I listened to Episodes 1-3 of "All Along, This Was What Was Supposed to Happen" (seven mouthfuls longer than Sittenfeld's typically terse novel titles:  i.e. Prep and American Wife) and I found myself hooked enough to be impatient for 4 & 5.  You can listen online or download MP3s from Slate, or download the episodes from Slate's Audio Book Club Podcast on iTunes (one of my favorite feeds, which also has lots of interesting hour-long book discussions to choose from).

The cons:

The serialization is sub-Dickens in terms of characterization:  much is made of Patrice's sensory aversion to port-a-potties;  Aunt Lettie, advertised as a person who "speaks her mind," doesn't actually get to say much (more about how she says it later), and when she does speak her mind, it's mostly about superficial appearance (Patrice gets complimented twice on her slenderness), or to offer a fellow-traveller a lemon square.  In Episode 3 she offers Patrice a beribboned aperçu that comes from nowhere.

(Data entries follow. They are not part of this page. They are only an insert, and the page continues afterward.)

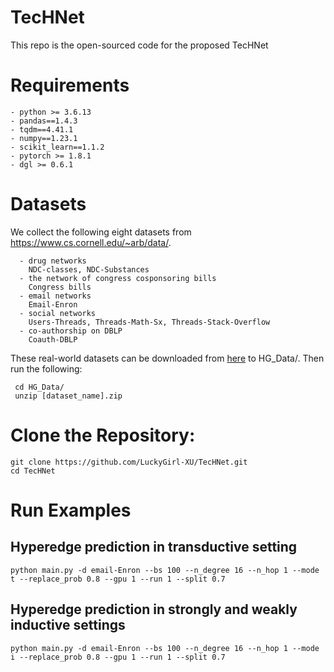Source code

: # TecHNet

This repo is the open-sourced code for the proposed TecHNet

# Requirements

    - python >= 3.6.13
    - pandas==1.4.3
    - tqdm==4.41.1
    - numpy==1.23.1
    - scikit_learn==1.1.2
    - pytorch >= 1.8.1
    - dgl >= 0.6.1


# Datasets
   We collect the following eight datasets from https://www.cs.cornell.edu/~arb/data/. 
   
      - drug networks
        NDC-classes, NDC-Substances
      - the network of congress cosponsoring bills
        Congress bills
      - email networks 
        Email-Enron
      - social networks 
        Users-Threads, Threads-Math-Sx, Threads-Stack-Overflow
      - co-authorship on DBLP 
        Coauth-DBLP
            
   These real-world datasets can be downloaded from [here](https://www.cs.cornell.edu/~arb/data/) to HG_Data/. Then run the following: 

     cd HG_Data/
     unzip [dataset_name].zip

# Clone the Repository:

    git clone https://github.com/LuckyGirl-XU/TecHNet.git
    cd TecHNet

# Run Examples
  ## Hyperedge prediction in transductive setting
  
    python main.py -d email-Enron --bs 100 --n_degree 16 --n_hop 1 --mode t --replace_prob 0.8 --gpu 1 --run 1 --split 0.7  
  
  ## Hyperedge prediction in strongly and weakly inductive settings
  
    python main.py -d email-Enron --bs 100 --n_degree 16 --n_hop 1 --mode i --replace_prob 0.8 --gpu 1 --run 1 --split 0.7  

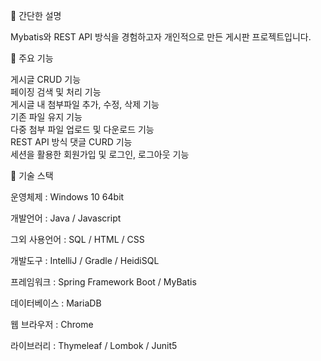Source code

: 📌 간단한 설명

Mybatis와 REST API 방식을 경험하고자 개인적으로 만든 게시판 프로젝트입니다.

📌 주요 기능

게시글 CRUD 기능<br>
페이징 검색 및 처리 기능<br>
게시글 내 첨부파일 추가, 수정, 삭제 기능<br>
기존 파일 유지 기능<br>
다중 첨부 파일 업로드 및 다운로드 기능<br>
REST API 방식 댓글 CURD 기능<br>
세션을 활용한 회원가입 및 로그인, 로그아웃 기능<br>


🔨 기술 스택

운영체제 : Windows 10 64bit

개발언어 : Java / Javascript

그외 사용언어 : SQL / HTML / CSS 

개발도구 : IntelliJ / Gradle / HeidiSQL

프레임워크 : Spring Framework Boot / MyBatis

데이터베이스 : MariaDB

웹 브라우저 : Chrome

라이브러리 : Thymeleaf / Lombok / Junit5

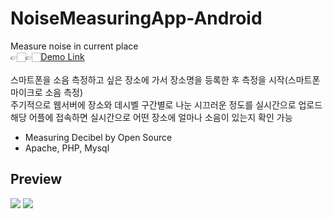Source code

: # NoiseMeasuringApp-Android
Measure noise in current place<br>
👉🏻👉🏻[Demo Link](https://www.youtube.com/watch?v=4aKGNGEjQbI)<br><br>
스마트폰을 소음 측정하고 싶은 장소에 가서 장소명을 등록한 후 측정을 시작(스마트폰 마이크로 소음 측정) <br>
주기적으로 웹서버에 장소와 데시벨 구간별로 나눈 시끄러운 정도를 실시간으로 업로드 <br>
해당 어플에 접속하면 실시간으로 어떤 장소에 얼마나 소음이 있는지 확인 가능 <br>

- Measuring Decibel by Open Source
- Apache, PHP, Mysql


Preview
---------------------------------------------------
<img src="https://user-images.githubusercontent.com/54348567/68067169-7f9dbe00-fd86-11e9-87a5-c7ec3021e362.png"> <img src="https://user-images.githubusercontent.com/54348567/68067170-80365480-fd86-11e9-953c-200bccb759b2.png">
<br>
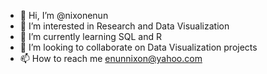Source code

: - 👋 Hi, I’m @nixonenun
- 👀 I’m interested in Research and Data Visualization
- 🌱 I’m currently learning SQL and R
- 💞️ I’m looking to collaborate on Data Visualization projects
- 📫 How to reach me enunnixon@yahoo.com

<!---
nixonenun/nixonenun is a ✨ special ✨ repository because its `README.md` (this file) appears on your GitHub profile.
You can click the Preview link to take a look at your changes.
--->
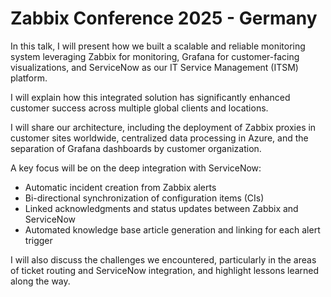 # Zabbix Conference 2025 - Germany

In this talk, I will present how we built a scalable and reliable monitoring system leveraging Zabbix for monitoring, Grafana for customer-facing visualizations, and ServiceNow as our IT Service Management (ITSM) platform. 

I will explain how this integrated solution has significantly enhanced customer success across multiple global clients and locations. 

I will share our architecture, including the deployment of Zabbix proxies in customer sites worldwide, centralized data processing in Azure, and the separation of Grafana dashboards by customer organization. 

A key focus will be on the deep integration with ServiceNow: 
- Automatic incident creation from Zabbix alerts 
- Bi-directional synchronization of configuration items (CIs) 
- Linked acknowledgments and status updates between Zabbix and ServiceNow 
- Automated knowledge base article generation and linking for each alert trigger 

I will also discuss the challenges we encountered, particularly in the areas of ticket routing and ServiceNow integration, and highlight lessons learned along the way. 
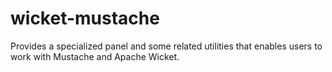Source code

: wicket-mustache
===============

Provides a specialized panel and some related utilities that enables users to work with Mustache and Apache Wicket.
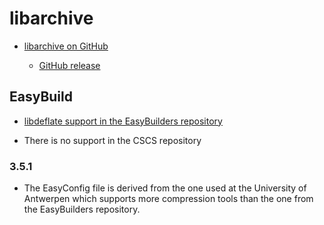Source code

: # libarchive

  * [libarchive on GitHub](https://github.com/libarchive/libarchive)

      * [GitHub release](https://github.com/libarchive/libarchive/releases)

## EasyBuild

  * [libdeflate support in the EasyBuilders repository](https://github.com/easybuilders/easybuild-easyconfigs/tree/main/easybuild/easyconfigs/l/libarchive)

  * There is no support in the CSCS repository

### 3.5.1

  * The EasyConfig file is derived from the one used at the University of
    Antwerpen which supports more compression tools than the one from the
    EasyBuilders repository.
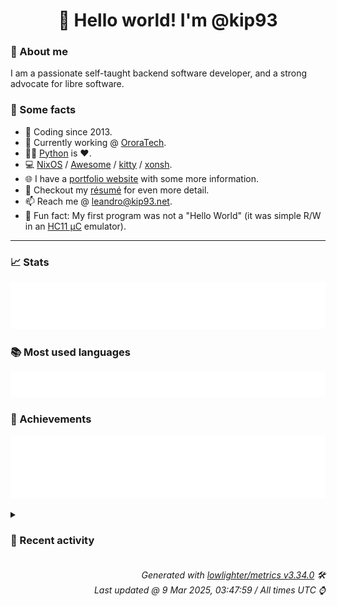 <!-- README template, populated using this action:
     https://github.com/kip93/kip93/blob/main/.github/workflows/readme.yml. -->

<h1 align="center">👋 Hello world! I'm @kip93</h1> <!-- LOGIN => username -->

### 👤 About me

I am a passionate self-taught backend software developer, and a strong advocate for libre software.


### 💬 Some facts

* 📅 Coding since 2013.
* 💼 Currently working @ [OroraTech](https://ororatech.com/).
* 👨‍💻 [Python](https://github.com/search?q=user%3Akip93&l=python) is ❤️. <!-- LOGIN => username -->
* 💻 [NixOS](https://github.com/NixOS/) /
     [Awesome](https://github.com/awesomeWM/) /
     [kitty](https://github.com/kovidgoyal/kitty/) /
     [xonsh](https://github.com/xonsh/).
* 🌐 I have a [portfolio website](https://kip93.net/) with some more information.
* 📝 Checkout my [résumé](https://kip93.net/resume/) for even more detail.
* 📫 Reach me @ [leandro@kip93.net](mailto:leandro@kip93.net).
* 🎲 Fun fact: My first program was not a "Hello World" (it was simple R/W in an [HC11 µC](https://en.wikipedia.org/wiki/68HC11) emulator).


-----------------------------------------------------------------------------------------------------------------------


### 📈 Stats

![](./stats.svg)


### 📚 Most used languages <!-- by percentage, in decreasing order -->

![](./languages.svg)


### 🏅 Achievements

![](./achievements.svg)


<details> <!-- Last activity -->
<!-- Almost verbatim copy of https://github.com/lowlighter/metrics/blob/latest/source/templates/markdown/partials/activity.ejs, but restructured to be foldable. -->
<summary><h3>📰 Recent activity</h3></summary>

* ➡️ Pushed 1 commit in [kip93/attic](https://github.com/kip93/attic) on branch `pins`
  * [#d1e8817](https://github.com/kip93/attic/commit/d1e8817) Fix typo
  * *On 27 Feb 2025, 16:14:32*
* ➡️ Pushed 1 commit in [kip93/attic](https://github.com/kip93/attic) on branch `pins`
  * [#db9ed18](https://github.com/kip93/attic/commit/db9ed18) Fix everything
  * *On 27 Feb 2025, 16:11:54*
* 🔃 Opened [#227 Pinning paths to avoid garbage collection](https://github.com/zhaofengli/attic/pull/227) in [zhaofengli/attic](https://github.com/zhaofengli/attic)
                * 15 files changed `++715 --4`
  * *On 20 Feb 2025, 17:11:57*
* ⏺️ Created new branch pins in [kip93/attic](https://github.com/kip93/attic)
  * *On 20 Feb 2025, 17:06:39*
</details>


<h6 align="right"><em>
    Generated with <a href="https://github.com/lowlighter/metrics/tree/latest/">lowlighter/metrics v3.34.0</a> 🛠️<br> <!-- VERSION => MAJOR.minor.patch -->
    Last updated @ 9 Mar 2025, 03:47:59 / All times UTC ⌚ <!-- meta.generated => DD/MM/YYYY, hh:mm -->
</em></h6>

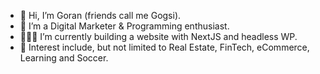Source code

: - 👋 Hi, I’m Goran (friends call me Gogsi).
- 🌱 I’m a Digital Marketer & Programming enthusiast.
-  👨🏻‍💻 I’m currently building a website with NextJS and headless WP.
- 💞️ Interest include, but not limited to Real Estate, FinTech, eCommerce, Learning and Soccer.

<!---
Gogsii/Gogsii is a ✨ special ✨ repository because its `README.md` (this file) appears on your GitHub profile.
You can click the Preview link to take a look at your changes.
--->

[twitter]: https://twitter.com/gogsii
[linkedin]: https://www.linkedin.com/in/dragutinovic/
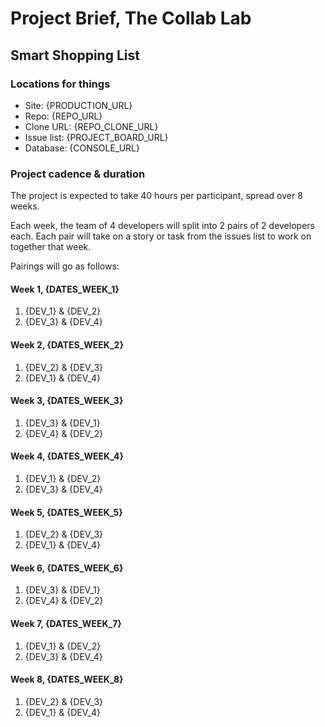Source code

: # Project Brief, The Collab Lab

## Smart Shopping List

### Locations for things

- Site: {PRODUCTION_URL}
- Repo: {REPO_URL}
- Clone URL: {REPO_CLONE_URL}
- Issue list: {PROJECT_BOARD_URL}
- Database: {CONSOLE_URL}

### Project cadence & duration

The project is expected to take 40 hours per participant, spread over 8 weeks.

Each week, the team of 4 developers will split into 2 pairs of 2 developers each. Each pair will take on a story or task from the issues list to work on together that week.

Pairings will go as follows:

#### Week 1, {DATES_WEEK_1}

1. {DEV_1} & {DEV_2}
2. {DEV_3} & {DEV_4}

#### Week 2, {DATES_WEEK_2}

1. {DEV_2} & {DEV_3}
2. {DEV_1} & {DEV_4}

#### Week 3, {DATES_WEEK_3}

1. {DEV_3} & {DEV_1}
2. {DEV_4} & {DEV_2}

#### Week 4, {DATES_WEEK_4}

1. {DEV_1} & {DEV_2}
2. {DEV_3} & {DEV_4}

#### Week 5, {DATES_WEEK_5}

1. {DEV_2} & {DEV_3}
2. {DEV_1} & {DEV_4}

#### Week 6, {DATES_WEEK_6}

1. {DEV_3} & {DEV_1}
2. {DEV_4} & {DEV_2}

#### Week 7, {DATES_WEEK_7}

1. {DEV_1} & {DEV_2}
2. {DEV_3} & {DEV_4}

#### Week 8, {DATES_WEEK_8}

1. {DEV_2} & {DEV_3}
2. {DEV_1} & {DEV_4}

Some of the how-we-live-now signifiers stick out a bit too much:  an excess of Craigslist, including the hookup ads;  gratuitous mentions of BlackBerry & a 40" flat screen tv;  a gee-whiz elderly-mit-mobile moment.

The pros:

If you can't go anywhere near DC for the inauguration, this vicarious if imagined experience is a good stopgap until the Twittering begins in earnest.  Patrice is a good observer-protagonist, and Aunt Lettie is appealingly confident, outgoing and determined.  There are moments of Obama-inspired interracial friendliness (on the train in Episode 2) and a spontaneous street celebration at Dupont Circle (Episode 3) that capture some of the giddiness of this new era.  By the time I got to the funky little cliff-hanger at the end of Episode 3, I'd bought in.

A question re:  the challenge of writing about characters whose racial experience you don't share (Sittenfeld is white).  I think this is entirely attemptable, especially in the spirit of erasing racial divisions in all directions (Yes We Can), but I also think it has to feel authentic, particularly the dialogue.  I'm not qualified to be a final arbiter on this (white, never lived in MO), but some of Aunt Lettie's dialogue sounds pre-packaged and stereotyped to me.  Do 77-year-olds from St. Louis really say "Lord have mercy" and call strangers "baby?"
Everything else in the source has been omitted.